Prime Minister Benjamin Netanyahu has until May 28 to form the next government. He has already received his one-off 14-day extension from President Reuven Rivlin.
However, Netanyahu is yet to sign a deal with any party, and has declared that negotiations are stuck. He also said that the smaller parties "need to climb down from the tree," since they are making exaggerated demands.
Not signing a single deal with a coalition partner this late into negotiations is unprecedented in Israeli political history.
The terms issued by the small parties include a demand to give the Justice Ministry to the Union of Right-Wing Parties. This faction include supporters of extremist rabbi Meir Kahane, whose own Kach party was outlawed by Israel.
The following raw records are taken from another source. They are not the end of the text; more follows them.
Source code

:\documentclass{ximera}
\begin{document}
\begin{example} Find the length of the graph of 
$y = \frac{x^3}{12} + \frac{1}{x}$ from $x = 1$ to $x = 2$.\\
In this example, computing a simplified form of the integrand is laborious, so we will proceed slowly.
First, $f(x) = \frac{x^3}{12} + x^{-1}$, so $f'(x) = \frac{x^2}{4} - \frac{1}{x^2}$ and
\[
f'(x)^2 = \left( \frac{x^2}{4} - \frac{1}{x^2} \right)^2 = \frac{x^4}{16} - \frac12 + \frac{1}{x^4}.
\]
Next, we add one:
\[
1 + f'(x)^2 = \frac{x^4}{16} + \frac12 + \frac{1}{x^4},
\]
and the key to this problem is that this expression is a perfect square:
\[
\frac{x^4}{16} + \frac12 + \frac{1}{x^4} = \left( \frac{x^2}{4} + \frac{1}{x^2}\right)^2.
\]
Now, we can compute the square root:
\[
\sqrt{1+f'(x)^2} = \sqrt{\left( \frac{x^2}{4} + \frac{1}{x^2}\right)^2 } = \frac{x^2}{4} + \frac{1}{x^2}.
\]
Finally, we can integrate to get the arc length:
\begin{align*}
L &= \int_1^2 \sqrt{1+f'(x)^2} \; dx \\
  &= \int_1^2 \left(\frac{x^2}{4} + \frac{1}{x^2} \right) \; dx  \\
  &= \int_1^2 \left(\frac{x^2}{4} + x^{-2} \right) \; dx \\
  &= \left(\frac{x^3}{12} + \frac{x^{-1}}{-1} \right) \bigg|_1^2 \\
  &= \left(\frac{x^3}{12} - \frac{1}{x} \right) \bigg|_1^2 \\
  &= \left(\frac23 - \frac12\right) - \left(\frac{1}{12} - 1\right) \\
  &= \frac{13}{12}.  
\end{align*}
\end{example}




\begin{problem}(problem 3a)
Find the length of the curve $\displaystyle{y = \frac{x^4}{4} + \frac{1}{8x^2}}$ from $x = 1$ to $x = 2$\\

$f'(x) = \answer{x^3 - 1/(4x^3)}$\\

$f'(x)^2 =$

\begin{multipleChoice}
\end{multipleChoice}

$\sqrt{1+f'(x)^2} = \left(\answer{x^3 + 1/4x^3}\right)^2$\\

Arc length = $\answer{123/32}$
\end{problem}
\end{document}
Rabbi Haim Drukman of Jewish Home, who has decided to take part in coalition negotiations, told Israeli radio on Monday morning that "without the education and justice ministries (going to the Union of Right-Wing Parties), the prime minister will not have a government."
Meanwhile, Netanyahu is facing internal criticism within his own Likud party over his purported plan to have coalition partners commit to passing a so-called immunity law that would prevent a sitting prime minister from being indicted. Netanyahu is facing three separate corruption investigations and the attorney general as indicted that he will seek indicments.
Former Likud minister Limor Livnat criticized the plan in Ynetnews' sister publication Yedioth Ahronoth, while Netanyahu's main perceived Likud rival, MK Gideon Sa'ar, called the initiative "corrupt."
Sa'ar was widely condemned for his criticism, and a post circulated on social media branded him a traitor and showed him wearing Arab traditional garb.
Also on Sunday, the cabinet agreed to overturn a 2013 law limiting the number of government ministers to 18 and deputy ministers to four; the entire Knesset will vote Monday on the change.
Yesh Atid Chairman Yair Lapid, who was behind the 2013 law, tweeted Sunday that cancelling the limitations on ministries was a corrupt move aimed at rewarding MKs who would support Netanyahu's efforts to pass the immunity law.
The new government will apparently have 26 ministers and eight deputy ministers, according to political sources. This will mean an increase in the cost the government of NIS 100 million per annum and half a billion shekels per Knesset term.